Así que, contrario a la opinión popular, veamos a la envidia como una luz que nos muestra lo que queremos. Nos permite darnos cuenta de algunos de nuestros deseos cuando a veces ni siquiera los habíamos pensado. Sorprendemos a nosotros mismos anhelando lo que alguien más tiene, no debería de asustarnos. Más bien, hay que reconocerlo y utilizarlo como motivación para fijar nuestras metas y aspiraciones, o por lo menos…para conocernos mejor.

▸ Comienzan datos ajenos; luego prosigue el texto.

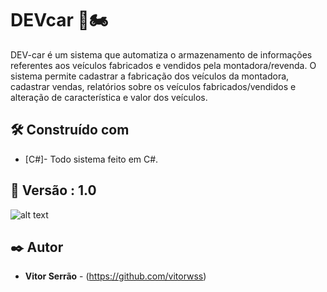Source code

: # DEVcar 🚗🏍️

DEV-car é um sistema que automatiza o armazenamento de informações referentes aos veículos fabricados e vendidos pela montadora/revenda. O sistema permite cadastrar a fabricação dos veículos da montadora, cadastrar vendas, relatórios sobre os veículos fabricados/vendidos e alteração de característica e valor dos veículos.  


## 🛠️ Construído com

- [C#]- Todo sistema feito em C#.


## 📌 Versão : 1.0

![alt text](https://github.com/vitorwss/-Projeto-To-do-list/blob/main/telas.png)


## ✒️ Autor

- **Vitor Serrão** - (https://github.com/vitorwss)
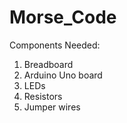 # Morse_Code

Components Needed:
1. Breadboard
2. Arduino Uno board
3. LEDs
4. Resistors
5. Jumper wires

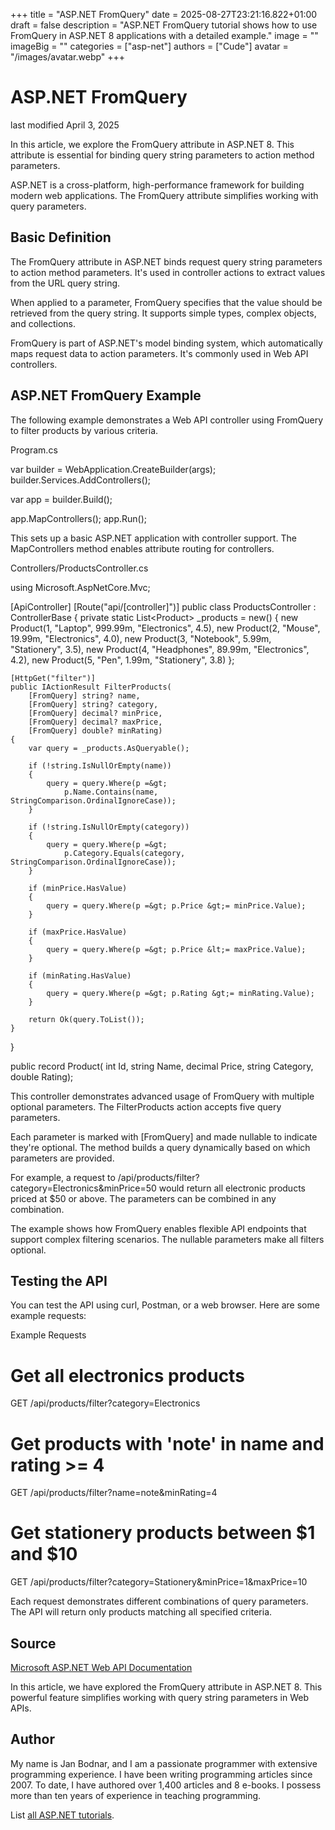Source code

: +++
title = "ASP.NET FromQuery"
date = 2025-08-27T23:21:16.822+01:00
draft = false
description = "ASP.NET FromQuery tutorial shows how to use
FromQuery in ASP.NET 8 applications with a detailed example."
image = ""
imageBig = ""
categories = ["asp-net"]
authors = ["Cude"]
avatar = "/images/avatar.webp"
+++

# ASP.NET FromQuery

last modified April 3, 2025

In this article, we explore the FromQuery attribute in ASP.NET 8. This attribute
is essential for binding query string parameters to action method parameters.

ASP.NET is a cross-platform, high-performance framework for building modern web
applications. The FromQuery attribute simplifies working with query parameters.

## Basic Definition

The FromQuery attribute in ASP.NET binds request query string parameters to
action method parameters. It's used in controller actions to extract values
from the URL query string.

When applied to a parameter, FromQuery specifies that the value should be
retrieved from the query string. It supports simple types, complex objects,
and collections.

FromQuery is part of ASP.NET's model binding system, which automatically maps
request data to action parameters. It's commonly used in Web API controllers.

## ASP.NET FromQuery Example

The following example demonstrates a Web API controller using FromQuery to
filter products by various criteria.

Program.cs
  

var builder = WebApplication.CreateBuilder(args);
builder.Services.AddControllers();

var app = builder.Build();

app.MapControllers();
app.Run();

This sets up a basic ASP.NET application with controller support. The
MapControllers method enables attribute routing for controllers.

Controllers/ProductsController.cs
  

using Microsoft.AspNetCore.Mvc;

[ApiController]
[Route("api/[controller]")]
public class ProductsController : ControllerBase
{
    private static List&lt;Product&gt; _products = new()
    {
        new Product(1, "Laptop", 999.99m, "Electronics", 4.5),
        new Product(2, "Mouse", 19.99m, "Electronics", 4.0),
        new Product(3, "Notebook", 5.99m, "Stationery", 3.5),
        new Product(4, "Headphones", 89.99m, "Electronics", 4.2),
        new Product(5, "Pen", 1.99m, "Stationery", 3.8)
    };

    [HttpGet("filter")]
    public IActionResult FilterProducts(
        [FromQuery] string? name,
        [FromQuery] string? category,
        [FromQuery] decimal? minPrice,
        [FromQuery] decimal? maxPrice,
        [FromQuery] double? minRating)
    {
        var query = _products.AsQueryable();

        if (!string.IsNullOrEmpty(name))
        {
            query = query.Where(p =&gt; 
                p.Name.Contains(name, StringComparison.OrdinalIgnoreCase));
        }

        if (!string.IsNullOrEmpty(category))
        {
            query = query.Where(p =&gt; 
                p.Category.Equals(category, StringComparison.OrdinalIgnoreCase));
        }

        if (minPrice.HasValue)
        {
            query = query.Where(p =&gt; p.Price &gt;= minPrice.Value);
        }

        if (maxPrice.HasValue)
        {
            query = query.Where(p =&gt; p.Price &lt;= maxPrice.Value);
        }

        if (minRating.HasValue)
        {
            query = query.Where(p =&gt; p.Rating &gt;= minRating.Value);
        }

        return Ok(query.ToList());
    }
}

public record Product(
    int Id, 
    string Name, 
    decimal Price, 
    string Category, 
    double Rating);

This controller demonstrates advanced usage of FromQuery with multiple optional
parameters. The FilterProducts action accepts five query parameters.

Each parameter is marked with [FromQuery] and made nullable to
indicate they're optional. The method builds a query dynamically based on
which parameters are provided.

For example, a request to /api/products/filter?category=Electronics&amp;minPrice=50
would return all electronic products priced at $50 or above. The parameters
can be combined in any combination.

The example shows how FromQuery enables flexible API endpoints that support
complex filtering scenarios. The nullable parameters make all filters optional.

## Testing the API

You can test the API using curl, Postman, or a web browser. Here are some
example requests:

Example Requests
  

# Get all electronics products
GET /api/products/filter?category=Electronics

# Get products with 'note' in name and rating &gt;= 4
GET /api/products/filter?name=note&amp;minRating=4

# Get stationery products between $1 and $10
GET /api/products/filter?category=Stationery&amp;minPrice=1&amp;maxPrice=10

Each request demonstrates different combinations of query parameters. The API
will return only products matching all specified criteria.

## Source

[Microsoft ASP.NET Web API Documentation](https://learn.microsoft.com/en-us/aspnet/core/web-api/?view=aspnetcore-8.0)

In this article, we have explored the FromQuery attribute in ASP.NET 8. This
powerful feature simplifies working with query string parameters in Web APIs.

## Author

My name is Jan Bodnar, and I am a passionate programmer with extensive
programming experience. I have been writing programming articles since 2007.
To date, I have authored over 1,400 articles and 8 e-books. I possess more
than ten years of experience in teaching programming.

List [all ASP.NET tutorials](/all/#asp-net).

Opinión popular: No seas una víctima.

Hay personas que han decidido adoptar como su pasatiempo favorito el preguntarse por qué otros tienen lo que ellos no. Tampoco hay que colocarse en la posición de víctima y envidiar las dichas de las demás personas sin tratar de hacer nada respecto a nuestra propia vida. Es decir, si sientes envidia y no tomas acción sobre esto, el problema no es esa persona “suertuda” que lo tiene todo, sino tú. Solo eres tú quejándote de tus carencias cuando podrías estar agradecido por lo que tienes; y lamentándote de tus problemas cuando podrías estar haciendo algo por solucionarlos.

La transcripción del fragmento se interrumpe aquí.